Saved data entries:
****************************************

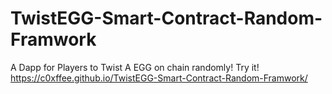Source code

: # TwistEGG-Smart-Contract-Random-Framwork
A Dapp for Players to Twist A EGG on chain randomly!
Try it! https://c0xffee.github.io/TwistEGG-Smart-Contract-Random-Framwork/           
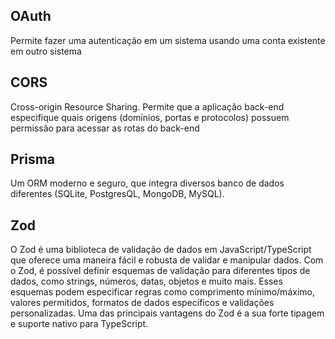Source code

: ## OAuth

Permite fazer uma autenticação em um sistema usando uma conta existente em outro sistema

## CORS

Cross-origin Resource Sharing. Permite que a aplicação back-end especifique quais origens (domínios, portas e protocolos) possuem permissão para acessar as rotas do back-end

## Prisma

Um ORM moderno e seguro, que integra diversos banco de dados diferentes (SQLite, PostgresQL, MongoDB, MySQL).

## Zod

O Zod é uma biblioteca de validação de dados em JavaScript/TypeScript que oferece uma maneira fácil e robusta de validar e manipular dados. Com o Zod, é possível definir esquemas de validação para diferentes tipos de dados, como strings, números, datas, objetos e muito mais. Esses esquemas podem especificar regras como comprimento mínimo/máximo, valores permitidos, formatos de dados específicos e validações personalizadas. Uma das principais vantagens do Zod é a sua forte tipagem e suporte nativo para TypeScript.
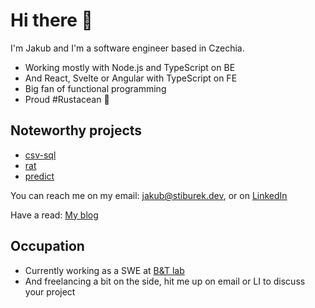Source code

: # Hi there 👋
I'm Jakub and I'm a software engineer based in Czechia.

- Working mostly with Node.js and TypeScript on BE
- And React, Svelte or Angular with TypeScript on FE
- Big fan of functional programming 
- Proud #Rustacean 🦀

## Noteworthy projects
- [csv-sql](https://github.com/JakubStiburek/csv-sql)
- [rat](https://github.com/JakubStiburek/rat)
- [predict](https://github.com/JakubStiburek/predict)

You can reach me on my email: jakub@stiburek.dev, or on [LinkedIn](https://www.linkedin.com/in/jakubstiburekdev/)

Have a read: [My blog](https://jakubstiburek.notion.site/jakubstiburek/Hi-there-c57e50c1269246be817aa04a0a668e9e)

## Occupation
- Currently working as a SWE at [B&T lab](https://bntlab.com/)
- And freelancing a bit on the side, hit me up on email or LI to discuss your project
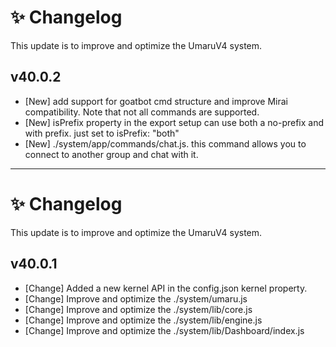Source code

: # ✨ Changelog
<p>This update is to improve and optimize the UmaruV4 system.<p>


## v40.0.2
- [New] add support for goatbot cmd structure and improve Mirai compatibility. Note that not all commands are supported.
- [New] isPrefix property in the export setup can use both a no-prefix and with prefix. just set to isPrefix: "both"
- [New] ./system/app/commands/chat.js. this command allows you to connect to another group and chat with it.

<hr>

# ✨ Changelog
<p>This update is to improve and optimize the UmaruV4 system.<p>

## v40.0.1
- [Change] Added a new kernel API in the config.json kernel property.
- [Change] Improve and optimize the ./system/umaru.js
- [Change] Improve and optimize the ./system/lib/core.js
- [Change] Improve and optimize the ./system/lib/engine.js 
- [Change] Improve and optimize the ./system/lib/Dashboard/index.js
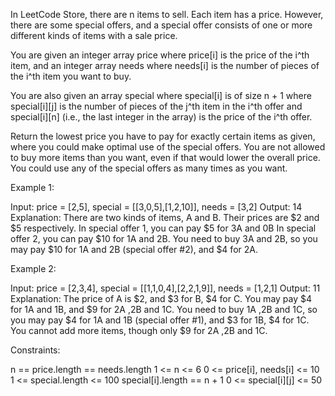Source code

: In LeetCode Store, there are n items to sell. Each item has a price. However,
there are some special offers, and a special offer consists of one or more
different kinds of items with a sale price.

You are given an integer array price where price[i] is the price of the i^th
item, and an integer array needs where needs[i] is the number of pieces of
the i^th item you want to buy.

You are also given an array special where special[i] is of size n + 1 where
special[i][j] is the number of pieces of the j^th item in the i^th offer and
special[i][n] (i.e., the last integer in the array) is the price of the i^th
offer.

Return the lowest price you have to pay for exactly certain items as given,
where you could make optimal use of the special offers. You are not allowed
to buy more items than you want, even if that would lower the overall price.
You could use any of the special offers as many times as you want.


Example 1:


Input: price = [2,5], special = [[3,0,5],[1,2,10]], needs = [3,2]
Output: 14
Explanation: There are two kinds of items, A and B. Their prices are $2 and
$5 respectively. 
In special offer 1, you can pay $5 for 3A and 0B
In special offer 2, you can pay $10 for 1A and 2B. 
You need to buy 3A and 2B, so you may pay $10 for 1A and 2B (special offer
#2), and $4 for 2A.


Example 2:


Input: price = [2,3,4], special = [[1,1,0,4],[2,2,1,9]], needs = [1,2,1]
Output: 11
Explanation: The price of A is $2, and $3 for B, $4 for C. 
You may pay $4 for 1A and 1B, and $9 for 2A ,2B and 1C. 
You need to buy 1A ,2B and 1C, so you may pay $4 for 1A and 1B (special offer
#1), and $3 for 1B, $4 for 1C. 
You cannot add more items, though only $9 for 2A ,2B and 1C.



Constraints:


n == price.length == needs.length
1 <= n <= 6
0 <= price[i], needs[i] <= 10
1 <= special.length <= 100
special[i].length == n + 1
0 <= special[i][j] <= 50




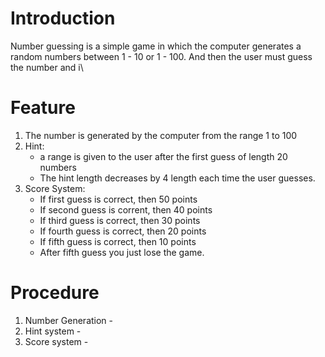 # Introduction
Number guessing is a simple game in which the computer generates a random numbers between 1 - 10 or 1 - 100. And then the user must guess the number and i\

# Feature
1. The number is generated by the computer from the range 1 to 100
2. Hint: 
    - a range is given to the user after the first guess of length 20 numbers
    - The hint length decreases by 4 length each time the user guesses.
3. Score System: 
    - If first guess is correct, then 50 points
    - If second guess is corrent, then 40 points
    - If third guess is correct, then 30 points
    - If fourth guess is correct, then 20 points
    - If fifth guess is correct, then 10 points
    - After fifth guess you just lose the game.

# Procedure
1. Number Generation - 
2. Hint system - 
3. Score system - 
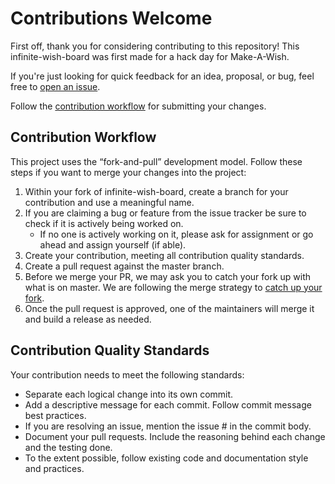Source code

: # Contributions Welcome
First off, thank you for considering contributing to this repository! This infinite-wish-board was first made for a hack day for Make-A-Wish.

If you're just looking for quick feedback for an idea, proposal, or bug, feel free to [open an issue](https://github.com/homedepot/infinite-wish-board/issues/new/choose).

Follow the [contribution workflow](#contribution-workflow) for submitting your changes.

## Contribution Workflow
This project uses the “fork-and-pull” development model. Follow these steps if you want to merge your changes into the project:

1. Within your fork of infinite-wish-board, create a branch for your contribution and use a meaningful name.  
2. If you are claiming a bug or feature from the issue tracker be sure to check if it is actively being worked on.
    - If no one is actively working on it, please ask for assignment or go ahead and assign yourself (if able). 
3. Create your contribution, meeting all contribution quality standards.
4. Create a pull request against the master branch.
5. Before we merge your PR, we may ask you to catch your fork up with what is on master. We are following the merge strategy to [catch up your fork](https://help.github.com/en/articles/syncing-a-fork). 
6. Once the pull request is approved, one of the maintainers will merge it and build a release as needed.

## Contribution Quality Standards
Your contribution needs to meet the following standards:

- Separate each logical change into its own commit.
- Add a descriptive message for each commit. Follow commit message best practices.
- If you are resolving an issue, mention the issue # in the commit body.
- Document your pull requests. Include the reasoning behind each change and the testing done.
- To the extent possible, follow existing code and documentation style and practices.
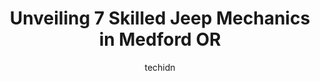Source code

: ---
layout: ampstory
image: https://images.unsplash.com/photo-1653047256226-5abbfa82f1d7?ixlib=rb-4.0.3&ixid=MnwxMjA3fDB8MHxwaG90by1wYWdlfHx8fGVufDB8fHx8&auto=format&fit=crop&w=640&h=853&q=80
author: techidn
featured: false
description: Searching for the finest Jeep Mechanic in Medford OR, USA? Look no further than the 7 best Jeep Mechanic in the area, where youll find a team of highly qualified professionals ready to hand
title: Unveiling 7 Skilled Jeep Mechanics in Medford OR
cover:
   title: Unveiling 7 Skilled Jeep Mechanics in Medford OR
   subtitle: Rickpate
   background: https://images.unsplash.com/photo-1653047256226-5abbfa82f1d7?ixlib=rb-4.0.3&ixid=MnwxMjA3fDB8MHxwaG90by1wYWdlfHx8fGVufDB8fHx8&auto=format&fit=crop&w=640&h=853&q=80

pages: 
 - layout: thirds
   top: <h1>#1 Keith Schulz Garage</h1>
   bottom: "<p>Took my truck there for a timing chain replacement. Had to return twice for oil leaks in timing cover. Ended up taking it to another shop to get it fixed right. Now I hav</p>"
   background: https://www.knot35.com/toplist/wp-content/uploads/2023/06/best-jeep-mechanic-1-in-medford-or-1685831943.png
   backgroundblur: true
 - layout: thirds
   top: <h1>#2 Southern Oregon Auto Care</h1>
   bottom: "<p>1493 Kingsley Dr, Medford, OR 97504, United States</p>"
   background: https://www.knot35.com/toplist/wp-content/uploads/2023/06/best-jeep-mechanic-2-in-medford-or-1685831944.jpeg
   cta:
      link: https://www.knot35.com/toplist/unveiling-7-skilled-jeep-mechanics-in-medford-or/
      text: Unveiling 7 Skilled Jeep Mechanics in Medford OR
 - layout: thirds
   top: <h1>#3 Rogue Automotive</h1>
   bottom: "<p>828 N Central Ave, Medford, OR 97501, United States</p>"
   background: https://www.knot35.com/toplist/wp-content/uploads/2023/06/best-jeep-mechanic-3-in-medford-or-1685831944.jpeg
   cta:
      link: https://www.knot35.com/toplist/unveiling-7-skilled-jeep-mechanics-in-medford-or/
      text: Unveiling 7 Skilled Jeep Mechanics in Medford OR
 - layout: thirds
   top: <h1>#4 Medford AutoCare Center</h1>
   bottom: "<p>9377 3811 Crater Lake Hwy A, Medford, OR 97504, United States</p>"
   background: https://images.unsplash.com/photo-1536745287225-21d689278fd1?ixlib=rb-4.0.3&ixid=MnwxMjA3fDB8MHxwaG90by1wYWdlfHx8fGVufDB8fHx8&auto=format&fit=crop&w=640&h=853&q=80
   cta:
      link: https://www.knot35.com/toplist/unveiling-7-skilled-jeep-mechanics-in-medford-or/
      text: Unveiling 7 Skilled Jeep Mechanics in Medford OR
 - layout: thirds
   top: <h1>#5 Bob Thomas Automotive Inc.</h1>
   bottom: "<p>535 Rossanley Dr, Medford, OR 97501, United States</p>"
   background: https://images.unsplash.com/photo-1632260260864-caf7fde5ec36?ixlib=rb-4.0.3&ixid=MnwxMjA3fDB8MHxwaG90by1wYWdlfHx8fGVufDB8fHx8&auto=format&fit=crop&w=640&h=853&q=80
   cta:
      link: https://www.knot35.com/toplist/unveiling-7-skilled-jeep-mechanics-in-medford-or/
      text: Unveiling 7 Skilled Jeep Mechanics in Medford OR
 - layout: thirds
   top: <h1>#6 Lithia Chrysler Dodge Jeep Ram FIAT of Medford Service Center</h1>
   bottom: "<p>4540 Grumman Dr suite #100, Medford, OR 97504, United States</p>"
   background: https://images.unsplash.com/photo-1552083974-186346191183?ixlib=rb-4.0.3&ixid=MnwxMjA3fDB8MHxwaG90by1wYWdlfHx8fGVufDB8fHx8&auto=format&fit=crop&w=640&h=853&q=80
   cta:
      link: https://www.knot35.com/toplist/unveiling-7-skilled-jeep-mechanics-in-medford-or/
      text: Unveiling 7 Skilled Jeep Mechanics in Medford OR
 - layout: thirds
   top: <h1>#7 Lockwoods Auto Shop</h1>
   bottom: "<p>2980 N Pacific Hwy, Medford, OR 97501, United States</p>"
   background: https://images.unsplash.com/photo-1527066579998-dbbae57f45ce?ixlib=rb-4.0.3&ixid=MnwxMjA3fDB8MHxwaG90by1wYWdlfHx8fGVufDB8fHx8&auto=format&fit=crop&w=640&h=853&q=80
   cta:
      link: https://www.knot35.com/toplist/unveiling-7-skilled-jeep-mechanics-in-medford-or/
      text: Unveiling 7 Skilled Jeep Mechanics in Medford OR
 - layout: thirds
   middle: Continue reading...
   background: https://images.unsplash.com/photo-1546497974-b213c9efb599?ixlib=rb-4.0.3&ixid=MnwxMjA3fDB8MHxwaG90by1wYWdlfHx8fGVufDB8fHx8&auto=format&fit=crop&w=640&h=853&q=80
   cta:
      link: https://www.knot35.com/toplist/unveiling-7-skilled-jeep-mechanics-in-medford-or/
      text: Unveiling 7 Skilled Jeep Mechanics in Medford OR
      
---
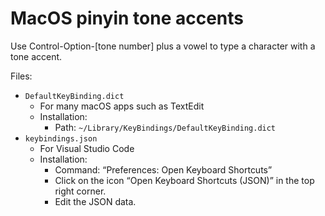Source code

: # MacOS pinyin tone accents

Use Control-Option-[tone number] plus a vowel to type a character with a tone accent.

Files:

* `DefaultKeyBinding.dict`
    * For many macOS apps such as TextEdit
    * Installation:
        * Path: `~/Library/KeyBindings/DefaultKeyBinding.dict`
* `keybindings.json`
    * For Visual Studio Code
    * Installation:
        * Command: “Preferences: Open Keyboard Shortcuts”
        * Click on the icon “Open Keyboard Shortcuts (JSON)” in the top right corner.
        * Edit the JSON data.

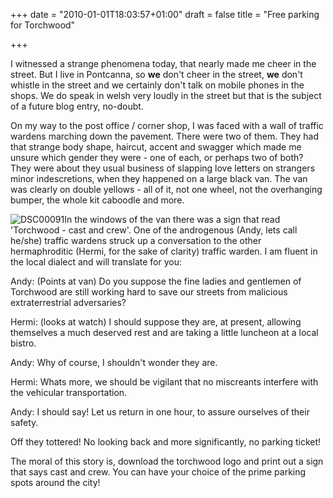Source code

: +++
date = "2010-01-01T18:03:57+01:00"
draft = false
title = "Free parking for Torchwood"

+++

<p>I witnessed a strange phenomena today, that nearly made me cheer in the street. But I live in Pontcanna, so <strong>we</strong> don't cheer in the street, <strong>we</strong> don't whistle in the street and we certainly don't talk on mobile phones in the shops. We do speak in welsh very loudly in the street but that is the subject of a future blog entry, no-doubt.</p>

<p>On my way to the post office / corner shop, I was faced with a wall of traffic wardens marching down the pavement. There were two of them. They had that strange body shape, haircut, accent and swagger which made me unsure which gender they were - one of each, or perhaps two of both? They were about they usual business of slapping love letters on strangers minor indescretions, when they happened on a large black van. The van was clearly on double yellows - all of it, not one wheel, not the overhanging bumper, the whole kit caboodle and more.</p>

<p><img alt="DSC00091" class="alignleft size-medium wp-image-29" src="http://darkmattersheep.net/media/2010/01/DSC00091-225x300.jpg" title="DSC00091" />In the windows of the van there was a sign that read 'Torchwood - cast and crew'. One of the androgenous (Andy, lets call he/she) traffic wardens struck up a conversation to the other hermaphroditic (Hermi, for the sake of clarity) traffic warden. I am fluent in the local dialect and will translate for you:</p>

<p>Andy: (Points at van) Do you suppose the fine ladies and gentlemen of Torchwood are still working hard to save our streets from malicious extraterrestrial adversaries?</p>

<p>Hermi: (looks at watch) I should suppose they are, at present, allowing themselves a much deserved rest and are taking a little luncheon at a local bistro.</p>

<p>Andy: Why of course, I shouldn't wonder they are.</p>

<p>Hermi: Whats more, we should be vigilant that no miscreants interfere with the vehicular transportation.</p>

<p>Andy: I should say! Let us return in one hour, to assure ourselves of their safety.</p>

<p>Off they tottered! No looking back and more significantly, no parking ticket!</p>

<p>The moral of this story is, download the torchwood logo and print out a sign that says cast and crew. You can have your choice of the prime parking spots around the city!</p>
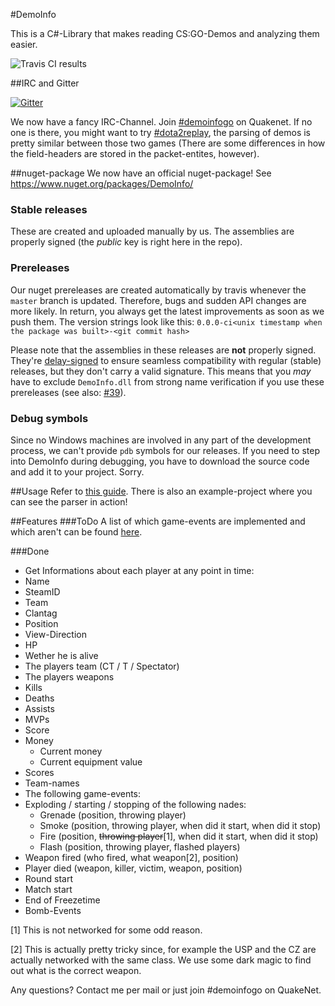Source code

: #DemoInfo

This is a C#-Library that makes reading CS:GO-Demos and analyzing them easier. 

![Travis CI results](https://travis-ci.org/EHVAG/demoinfo.svg?branch=master)

##IRC and Gitter

[![Gitter](https://badges.gitter.im/Join%20Chat.svg)](https://gitter.im/EHVAG/demoinfo?utm_source=badge&utm_medium=badge&utm_campaign=pr-badge&utm_content=body_badge)

We now have a fancy IRC-Channel. Join [#demoinfogo](http://webchat.quakenet.org/?channels=demoinfogo) on Quakenet. If no one is there, you might want to try [#dota2replay](http://webchat.quakenet.org/?channels=dota2ŕeplay), the parsing of demos is pretty similar between those two games (There are some differences in how the field-headers are stored in the packet-entites, however).

##nuget-package
We now have an official nuget-package! See https://www.nuget.org/packages/DemoInfo/

### Stable releases

These are created and uploaded manually by us. The assemblies are properly signed (the *public* key is right here in the repo).

### Prereleases

Our nuget prereleases are created automatically by travis whenever the `master` branch is updated. Therefore, bugs and sudden API changes are more likely. In return, you always get the latest improvements as soon as we push them. The version strings look like this: `0.0.0-ci<unix timestamp when the package was built>-<git commit hash>`

Please note that the assemblies in these releases are **not** properly signed. They're [delay-signed](https://msdn.microsoft.com/en-us/library/t07a3dye.aspx) to ensure seamless compatibility with regular (stable) releases, but they don't carry a valid signature. This means that you *may* have to exclude `DemoInfo.dll` from strong name verification if you use these prereleases (see also: [#39](https://github.com/moritzuehling/demoinfo-public/pull/39)).

### Debug symbols

Since no Windows machines are involved in any part of the development process, we can't provide `pdb` symbols for our releases. If you need to step into DemoInfo during debugging, you have to download the source code and add it to your project. Sorry.

##Usage
Refer to [this guide](https://github.com/moritzuehling/demostatistics-generator/blob/master/README.md#usage-of-demoinfo-public). There is also an example-project where you can see the parser in action!

##Features 
###ToDo
A list of which game-events are implemented and which aren't can be found [here](https://gist.github.com/moritzuehling/bcc71f306249f0d85628). 

###Done

* Get Informations about each player at any point in time: 
 * Name
 * SteamID
 * Team
 * Clantag
 * Position
 * View-Direction
 * HP
 * Wether he is alive
 * The players team (CT / T / Spectator)
 * The players weapons
 * Kills
 * Deaths
 * Assists
 * MVPs
 * Score
 * Money
    * Current money
    * Current equipment value
* Scores
* Team-names
* The following game-events: 
 * Exploding / starting / stopping of the following nades: 
    * Grenade (position, throwing player)
    * Smoke (position, throwing player, when did it start, when did it stop)
    * Fire (position, ~~throwing player~~[1], when did it start, when did it stop)
    * Flash (position, throwing player, flashed players)
 * Weapon fired (who fired, what weapon[2], position)
 * Player died (weapon, killer, victim, weapon, position)
 * Round start
 * Match start
 * End of Freezetime
 * Bomb-Events

[1] This is not networked for some odd reason. 

[2] This is actually pretty tricky since, for example the USP and the CZ are actually networked with the same class. We use some dark magic to find out what is the correct weapon. 
  
 Any questions? Contact me per mail or just join #demoinfogo on QuakeNet. 
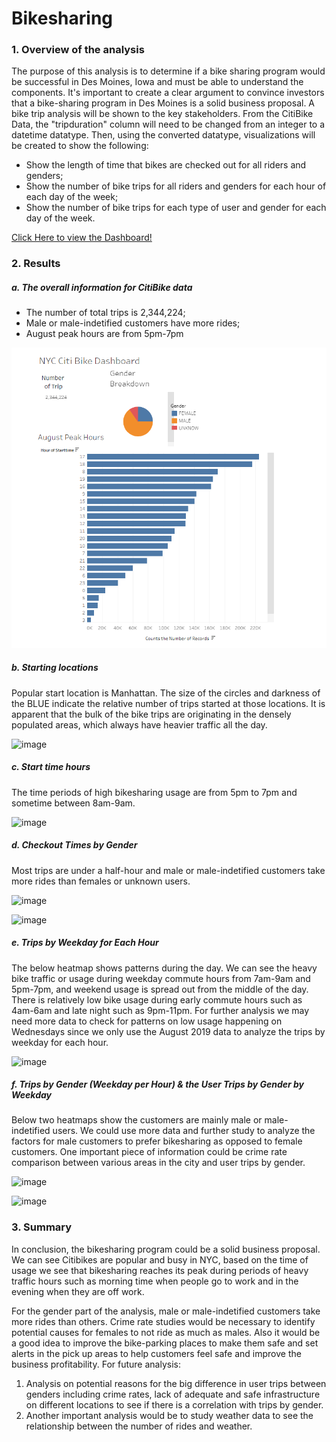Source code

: # Bikesharing

### 1. Overview of the analysis
The purpose of this analysis is to determine if a bike sharing program would be successful in Des Moines, Iowa and must be able to understand the components. It's important to create a clear argument to convince investors that a bike-sharing program in Des Moines is a solid business proposal. A bike trip analysis will be shown to the key stakeholders. From the CitiBike Data, the "tripduration" column will need to be changed from an integer to a datetime datatype. Then, using the converted datatype, visualizations will be created to show the following: 

- Show the length of time that bikes are checked out for all riders and genders;
- Show the number of bike trips for all riders and genders for each hour of each day of the week;
- Show the number of bike trips for each type of user and gender for each day of the week.

[Click Here to view the Dashboard!](https://public.tableau.com/app/profile/nadiezhda.hernandez/viz/NYCCitibikeAnalysis_16646272585350/NYCCITIBikeStory#1)

### 2. Results
##### a. The overall information for CitiBike data
- The number of total trips is 2,344,224;
- Male or male-indetified customers have more rides;
- August peak hours are from 5pm-7pm

![image](https://github.com/nadiezhdamhb/bikesharing/blob/main/NYC%20CitiBike%20Dashboard.png)

##### b. Starting locations
Popular start location is Manhattan. The size of the circles and darkness of the BLUE indicate the relative number of trips started at those locations. It is apparent that the bulk of the bike trips are originating in the densely populated areas, which always have heavier traffic all the day.

![image](https://user-images.githubusercontent.com/103073631/179435812-2073c17e-017e-496e-ae6b-eb96009f0e8c.png)

##### c. Start time hours
The time periods of high bikesharing usage are from 5pm to 7pm and sometime between 8am-9am.

![image](https://user-images.githubusercontent.com/103073631/179447929-4b2dcbab-0778-489b-bcef-b9624fb9fe64.png)

##### d. Checkout Times by Gender
Most trips are under a half-hour and male or male-indetified customers take more rides than females or unknown users.

![image](https://user-images.githubusercontent.com/103073631/179448297-40e58758-84bd-4c3c-aefe-c7595f45b509.png)

![image](https://user-images.githubusercontent.com/103073631/179448024-08420728-4463-486e-b13d-dd05ffa7f8cc.png)

##### e. Trips by Weekday for Each Hour
The below heatmap shows patterns during the day. We can see the heavy bike traffic or usage during weekday commute hours from 7am-9am and 5pm-7pm, and weekend usage is spread out from the middle of the day. There is relatively low bike usage during early commute hours such as 4am-6am and late night such as 9pm-11pm. For further analysis we may need more data to check for patterns on low usage happening on Wednesdays since we only use the August 2019 data to analyze the trips by weekday for each hour.

![image](https://user-images.githubusercontent.com/103073631/179448890-e75cea5a-bf79-4e72-805f-a8102214c10f.png)

##### f. Trips by Gender (Weekday per Hour) & the User Trips by Gender by Weekday

Below two heatmaps show the customers are mainly male or male-indetified users. We could use more data and further study to analyze the factors for male customers to prefer bikesharing as opposed to female customers. One important piece of information could be crime rate comparison between various areas in the city and user trips by gender. 

![image](https://user-images.githubusercontent.com/103073631/179448996-5bdb8666-4e89-4ab9-99cc-5301a4affba6.png)

![image](https://user-images.githubusercontent.com/103073631/179449008-99fb501b-b9c1-44e1-8e77-656f1d403bd2.png)


### 3. Summary
In conclusion, the bikesharing program could be a solid business proposal. We can see Citibikes are popular and busy in NYC, based on the time of usage we see that bikesharing reaches its peak during periods of heavy traffic hours such as morning time when people go to work and in the evening when they are off work.

For the gender part of the analysis, male or male-indetified customers take more rides than others. Crime rate studies would be necessary to identify potential causes for females to not ride as much as males. Also it would be a good idea to improve the bike-parking places to make them safe and set alerts in the pick up areas to help customers feel safe and improve the business profitability.
For future analysis:
1. Analysis on potential reasons for the big difference in user trips between genders including crime rates, lack of adequate and safe infrastructure on different locations to see if there is a correlation with trips by gender.
2. Another important analysis would be to study weather data to see the relationship between the number of rides and weather.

****************************************

→ **Work request**:
Restate word for word only the lines above from the line containing "##### d. Checkout Times by Gender" to the line containing "##### e. Trips by Weekday for Each Hour", both of them included.

→ **Output for this exercise**:
##### d. Checkout Times by Gender
Most trips are under a half-hour and male or male-indetified customers take more rides than females or unknown users.

![image](https://user-images.githubusercontent.com/103073631/179448297-40e58758-84bd-4c3c-aefe-c7595f45b509.png)

![image](https://user-images.githubusercontent.com/103073631/179448024-08420728-4463-486e-b13d-dd05ffa7f8cc.png)

##### e. Trips by Weekday for Each Hour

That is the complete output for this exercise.